Up to this point, we considered the STM signal along a specific momentum cut (parallel to the Cu-O axis) only. In order to reproduce the full two-dimensional $({{q}_{x}},{{q}_{y}})$ dependence, we need to take into account two additional factors. First, local modulations of the gap do not scatter quasiparticles at ${{\vec{q}}_{\pi ,\pi }}=(0.5,0.5)\times 2\pi$ because at this wavevector the integrand of equation (2) is identically zero (due to the d-wave symmetry of the gap, ${{T}_{k}}+{{T}_{k+{{q}_{\pi ,\pi }}}}\sim {{\Delta }_{k}}+{{\Delta }_{k+{{q}_{\pi ,\pi }}}}=0$).
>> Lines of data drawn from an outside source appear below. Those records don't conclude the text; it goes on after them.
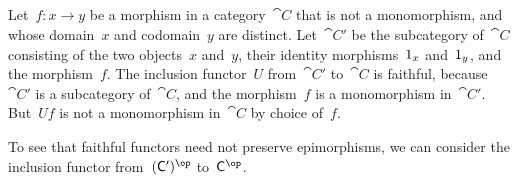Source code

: \subsection{}

Let~$f \colon x \to y$ be a morphism in a category~$\cat{C}$ that is not a monomorphism, and whose domain~$x$ and codomain~$y$ are distinct.
Let~$\cat{C}'$ be the subcategory of~$\cat{C}$ consisting of the two objects~$x$ and~$y$, their identity morphisms~$1_x$ and~$1_y$, and the morphism~$f$.
The inclusion functor~$U$ from~$\cat{C}'$ to~$\cat{C}$ is faithful, because~$\cat{C}'$ is a subcategory of~$\cat{C}$, and the morphism~$f$ is a monomorphism in~$\cat{C}'$.
But~$U f$ is not a monomorphism in~$\cat{C}$ by choice of~$f$.

To see that faithful functors need not preserve epimorphisms, we can consider the inclusion functor from~$(\cat{C}')^{\op}$ to~$\cat{C}^{\op}$.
In contrast, the experimental signal shows a broad peak around this wavevector. As shown in SI-6, the peak at ${{\vec{q}}_{\pi ,\pi }}$ is due to local modulations of the chemical potential, which coexist with the local modulations of the gap. Along the Cu-O axis, the coherence factors appearing in equation (2) significantly suppress the scattering from modulations of the chemical potential, making the modulations of the gap dominant (see SI-3). To explain the full range of STM results at all wavevectors we need to include both sources of disorder: the experiments are best reproduced by adding modulations of the chemical potential and of the gap with the same amplitude and the same phase . Physically, this implies that the local modulations of μ and ${{\Delta }_{0}}$ have a common origin, probably related to a modified density of carriers around the impurity. This finding is in agreement with [20] who observed a positive correlation between the gap and the wavelength of the incommensurate modulations (which is positively correlated to the chemical potential) and with [52] who found that checkerboard oscillations are mostly pinned by vacancies of apical oxigens, which locally increase the pairing gap and the local electron concentration.⁵

Second, equation (2) refers to a lattice model and predicts a signal that is periodic under $\vec{q}\to \vec{q}+(n,m)\times 2\pi$, where n and m are integers. In contrast, the experimental signal globally decreases as function of q. To explain this effect we need to take into account the overlap function $\psi (r)$, describing the tunneling amplitude of quasiparticles from the tip to the sample. This leads to a modified version of equation (2), which reads [37, 53]:

$$\begin{eqnarray}\begin{array}{rcl} g^{\prime} (q,V) & \equiv & {{{\rm e}}^{{\rm i}q{{r}_{0}}}}{{\sum }_{k}}{\rm Im}\left[ {{\psi }^{*}}(k)G(\omega =V,k)\left( {{T}_{k}}+{{T}_{k+q}} \right) \right. \\ {} & {} & \times \left. G(\omega =V,k+q)\psi (k+q) \right], \\ \end{array}\end{eqnarray} \tag{ 3 }$$

where $\psi (k)=\int {{{\rm d}}^{2}}r{{{\rm e}}^{{\rm i}kr}}\psi (r)$. In our calculations we assume a Gaussian overlap function $\psi (r)={{{\rm e}}^{-{{r}^{2}}/2\delta {{r}^{2}}}}$, or $\psi (k)={{{\rm e}}^{-\delta {{r}^{2}}{{k}^{2}}/2{{a}^{2}}}}$, where a is the lattice constant. The single fitting parameter $\delta r=0.55a$ is phenomenologically determined by the ratio between the Fourier components at small and large wavevectors, and allows us to reproduce the experimental data for all four samples, as shown in figure 3.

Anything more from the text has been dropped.